John Watlington wad at laptop.org
Thu Feb 28 00:00:38 EST 2008


On Feb 27, 2008, at 11:23 PM, Martin Langhoff wrote:

> On Thu, Feb 28, 2008 at 5:15 PM, John Watlington <wad at laptop.org>  
> wrote:
>>  What would an administrative interface for the school server  
>> provide ?
>
> I have been thinking a bit about this. The base XS has to be
> functional - and offer services to the XOs - without any
> configuration. One of the principles we have is that adults are very
> likely to not understand a thing about computers, and while the kids
> will figure out the XOs, the XS has to provide things like backup and
> presence services automagically.
>
> If the server *is* configured -- it will be in most cases, but perhaps
> long after it has been deployed -- of course we can do lots of things
> ;-)
>
>>  - change the domain name of the school
>>     Coming in tonight's build to handle the mess of file editing
>>  currently needed.
>>     This should only be done once.   If done after ejabberd starts up
>>  for the first time,
>>     ejabberd will crash and refuse to run.
>
> Interesting - we should be able to handle "late" naming of the school.

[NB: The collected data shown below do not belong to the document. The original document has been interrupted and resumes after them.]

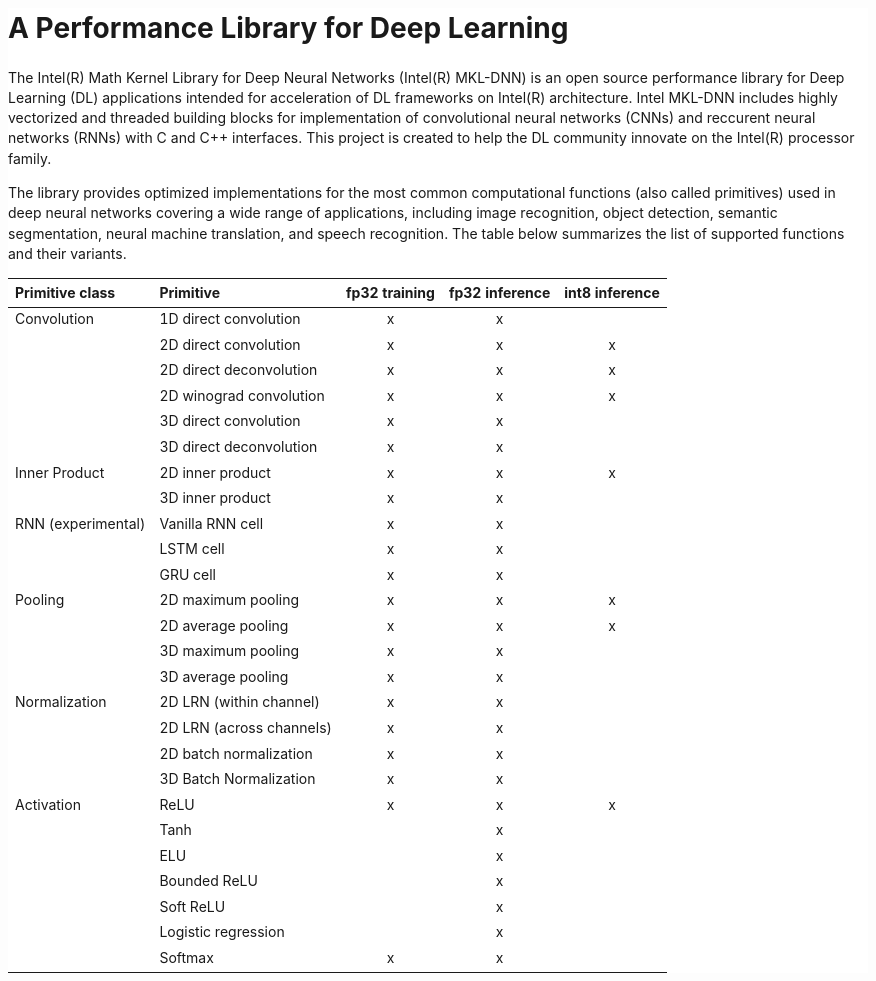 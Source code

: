A Performance Library for Deep Learning
================

The Intel(R) Math Kernel Library for Deep Neural Networks (Intel(R) MKL-DNN) is an
open source performance library for Deep Learning (DL) applications intended
for acceleration of DL frameworks on Intel(R) architecture. Intel MKL-DNN
includes highly vectorized and threaded building blocks for implementation of
convolutional neural networks (CNNs) and reccurent neural networks (RNNs) with
C and C++ interfaces. This project is created to help the DL community innovate
on the Intel(R) processor family.

The library provides optimized implementations for the most common
computational functions (also called primitives) used in deep neural
networks covering a wide range of applications, including image recognition,
object detection, semantic segmentation, neural machine translation,
and speech recognition.
The table below summarizes the list of supported functions and their variants.

| Primitive class   | Primitive                | fp32 training | fp32 inference | int8 inference |
| :---------------- | :----------------------- | :-----------: | :------------: | :------------: |
| Convolution       | 1D direct convolution    | x             | x              |                |
|                   | 2D direct convolution    | x             | x              | x              |
|                   | 2D direct deconvolution  | x             | x              | x              |
|                   | 2D winograd convolution  | x             | x              | x              |
|                   | 3D direct convolution    | x             | x              |                |
|                   | 3D direct deconvolution  | x             | x              |                |
| Inner Product     | 2D inner product         | x             | x              | x              |
|                   | 3D inner product         | x             | x              |                |
| RNN (experimental)| Vanilla RNN cell         | x             | x              |                |
|                   | LSTM cell                | x             | x              |                |
|                   | GRU cell                 | x             | x              |                |
| Pooling           | 2D maximum pooling       | x             | x              | x              |
|                   | 2D average pooling       | x             | x              | x              |
|                   | 3D maximum pooling       | x             | x              |                |
|                   | 3D average pooling       | x             | x              |                |
| Normalization     | 2D LRN (within channel)  | x             | x              |                |
|                   | 2D LRN (across channels) | x             | x              |                |
|                   | 2D batch normalization   | x             | x              |                |
|                   | 3D Batch Normalization   | x             | x              |                |
| Activation        | ReLU                     | x             | x              | x              |
|                   | Tanh                     |               | x              |                |
|                   | ELU                      |               | x              |                |
|                   | Bounded ReLU             |               | x              |                |
|                   | Soft ReLU                |               | x              |                |
|                   | Logistic regression      |               | x              |                |
|                   | Softmax                  | x             | x              |                | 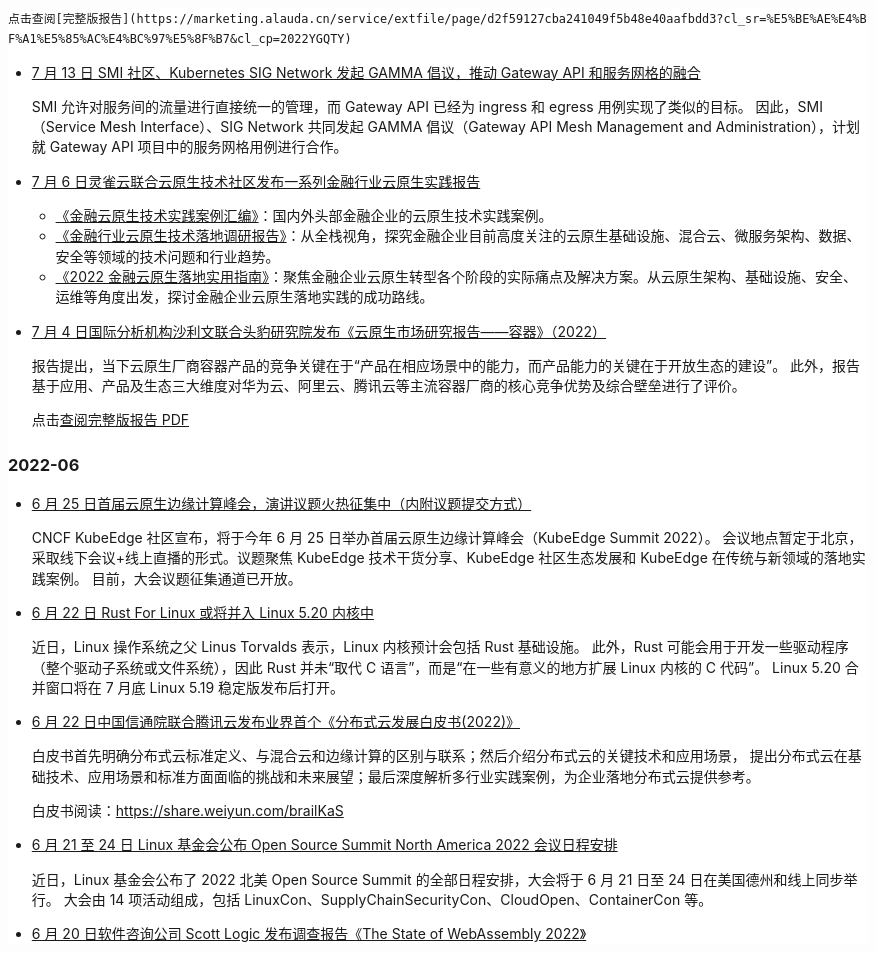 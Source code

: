     点击查阅[完整版报告](https://marketing.alauda.cn/service/extfile/page/d2f59127cba241049f5b48e40aafbdd3?cl_sr=%E5%BE%AE%E4%BF%A1%E5%85%AC%E4%BC%97%E5%8F%B7&cl_cp=2022YGQTY)

- [7 月 13 日 SMI 社区、Kubernetes SIG Network 发起 GAMMA 倡议，推动 Gateway API 和服务网格的融合](https://smi-spec.io/blog/announcing-smi-gateway-api-gamma/)

    SMI 允许对服务间的流量进行直接统一的管理，而 Gateway API 已经为 ingress 和 egress 用例实现了类似的目标。
    因此，SMI（Service Mesh Interface）、SIG Network 共同发起 GAMMA 倡议（Gateway API Mesh Management and Administration），计划就 Gateway API 项目中的服务网格用例进行合作。

- [7 月 6 日灵雀云联合云原生技术社区发布一系列金融行业云原生实践报告](https://mp.weixin.qq.com/s/GimI6UpIj0VtEo5bXY2Y8g)

    - [《金融云原生技术实践案例汇编》](https://marketing.alauda.cn/service/extfile/page/dc8646c647ea4c69bd16f10e01aed9a7?cl_sr=%E5%BE%AE%E4%BF%A1%E5%85%AC%E4%BC%97%E5%8F%B7#/preview?url=https://ma.alauda.cn/fileview/dc8646c647ea4c69bd16f10e01aed9a7&fileType=application/pdf&cid=1qQEWiP4Up2)：国内外头部金融企业的云原生技术实践案例。
    - [《金融行业云原生技术落地调研报告》](https://marketing.alauda.cn/service/extfile/page/a1fbb4df45db44b9831e96082c7a93f7?cl_sr=%E5%BE%AE%E4%BF%A1%E5%85%AC%E4%BC%97%E5%8F%B7)：从全栈视角，探究金融企业目前高度关注的云原生基础设施、混合云、微服务架构、数据、安全等领域的技术问题和行业趋势。
    - [《2022 金融云原生落地实用指南》](https://marketing.alauda.cn/service/extfile/page/9dcf02b596fd43c898db2f2f51b7b7d0?cl_sr=%E5%BE%AE%E4%BF%A1%E5%85%AC%E4%BC%97%E5%8F%B7)：聚焦金融企业云原生转型各个阶段的实际痛点及解决方案。从云原生架构、基础设施、安全、运维等角度出发，探讨金融企业云原生落地实践的成功路线。

- [7 月 4 日国际分析机构沙利文联合头豹研究院发布《云原生市场研究报告——容器》（2022）](https://zhuanlan.zhihu.com/p/537223598)

    报告提出，当下云原生厂商容器产品的竞争关键在于“产品在相应场景中的能力，而产品能力的关键在于开放生态的建设”。
    此外，报告基于应用、产品及生态三大维度对华为云、阿里云、腾讯云等主流容器厂商的核心竞争优势及综合壁垒进行了评价。

    点击[查阅完整版报告 PDF](https://pdf.dfcfw.com/pdf/H3_AP202207041575792777_1.pdf?1656970762000.pdf)

### 2022-06

- [6 月 25 日首届云原生边缘计算峰会，演讲议题火热征集中（内附议题提交方式）](https://mp.weixin.qq.com/s/6IG8A-UamAtc63Mks0Av6w)

    CNCF KubeEdge 社区宣布，将于今年 6 月 25 日举办首届云原生边缘计算峰会（KubeEdge Summit 2022）。
    会议地点暂定于北京，采取线下会议+线上直播的形式。议题聚焦 KubeEdge 技术干货分享、KubeEdge 社区生态发展和 KubeEdge 在传统与新领域的落地实践案例。
    目前，大会议题征集通道已开放。

- [6 月 22 日 Rust For Linux 或将并入 Linux 5.20 内核中](https://mp.weixin.qq.com/s/zypQAkiHnXleDcEGpMioJA)

    近日，Linux 操作系统之父 Linus Torvalds 表示，Linux 内核预计会包括 Rust 基础设施。
    此外，Rust 可能会用于开发一些驱动程序（整个驱动子系统或文件系统），因此 Rust 并未“取代 C 语言”，而是“在一些有意义的地方扩展 Linux 内核的 C 代码”。
    Linux 5.20 合并窗口将在 7 月底 Linux 5.19 稳定版发布后打开。

- [6 月 22 日中国信通院联合腾讯云发布业界首个《分布式云发展白皮书(2022)》](https://mp.weixin.qq.com/s/0EI2rvL8Xmd0TlnwjthaFQ)

    白皮书首先明确分布式云标准定义、与混合云和边缘计算的区别与联系；然后介绍分布式云的关键技术和应用场景，
    提出分布式云在基础技术、应用场景和标准方面面临的挑战和未来展望；最后深度解析多行业实践案例，为企业落地分布式云提供参考。

    白皮书阅读：<https://share.weiyun.com/brailKaS>

- [6 月 21 至 24 日 Linux 基金会公布 Open Source Summit North America 2022 会议日程安排](https://linuxfoundation.org/featured/the-linux-foundation-announces-conference-schedule-for-open-source-summit-north-america-2022/)

    近日，Linux 基金会公布了 2022 北美 Open Source Summit 的全部日程安排，大会将于 6 月 21 日至 24 日在美国德州和线上同步举行。
    大会由 14 项活动组成，包括 LinuxCon、SupplyChainSecurityCon、CloudOpen、ContainerCon 等。

- [6 月 20 日软件咨询公司 Scott Logic 发布调查报告《The State of WebAssembly 2022》](https://blog.scottlogic.com/2022/06/20/state-of-wasm-2022.html)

Yeah, so one would think.   ejabberd is the only barrier to being able
to do so at this time.   We can contract to get an erlang script
for fixing up the mnesia database if we continue to use ejabberd.

But once laptops are registered with a school, they are registered to
the FQDN of the school.   If you change the domain name
you will currently orphan a lot of laptops.

Longer term, I want to see a datastore architecture that doesn't have
this limitation.  A school server is just an intermediate cache of a  
student's
data.   Moving to another school (or between schools) thus works just
fine (with a long latency when accessing data not already cached on a
particular school's servers), as does operation after graduation from  
a school.
But that is still in the formative stages (and requires countries to  
foot the
bill for large centralized data centers.)

>>  - configure the LAN networking.  Done automatically on first boot
>
> Yes.
>
>>  - configure the role of the server (is it the principal server in a
>>  school, running primary
>>     versions of services ? or an auxiliary server just running the
>>  distributed services ?
>>     This should be easily changeable (perhaps even automatic in the
>>  case of a failure of
>>     the principal server.)
>
> I think we should have an automatic mechanism that is - at the same
> time - stable.
    A manual override would work fine for starters.   It's pretty  
stable !

   I would prefer to spend the effort improving the reliability of  
the servers
   than working on automatic switchover methods.   One easy modification
   planned is to move the core OS and services onto a Flash disk, so  
that
   networking continues to operate even after a disk failure.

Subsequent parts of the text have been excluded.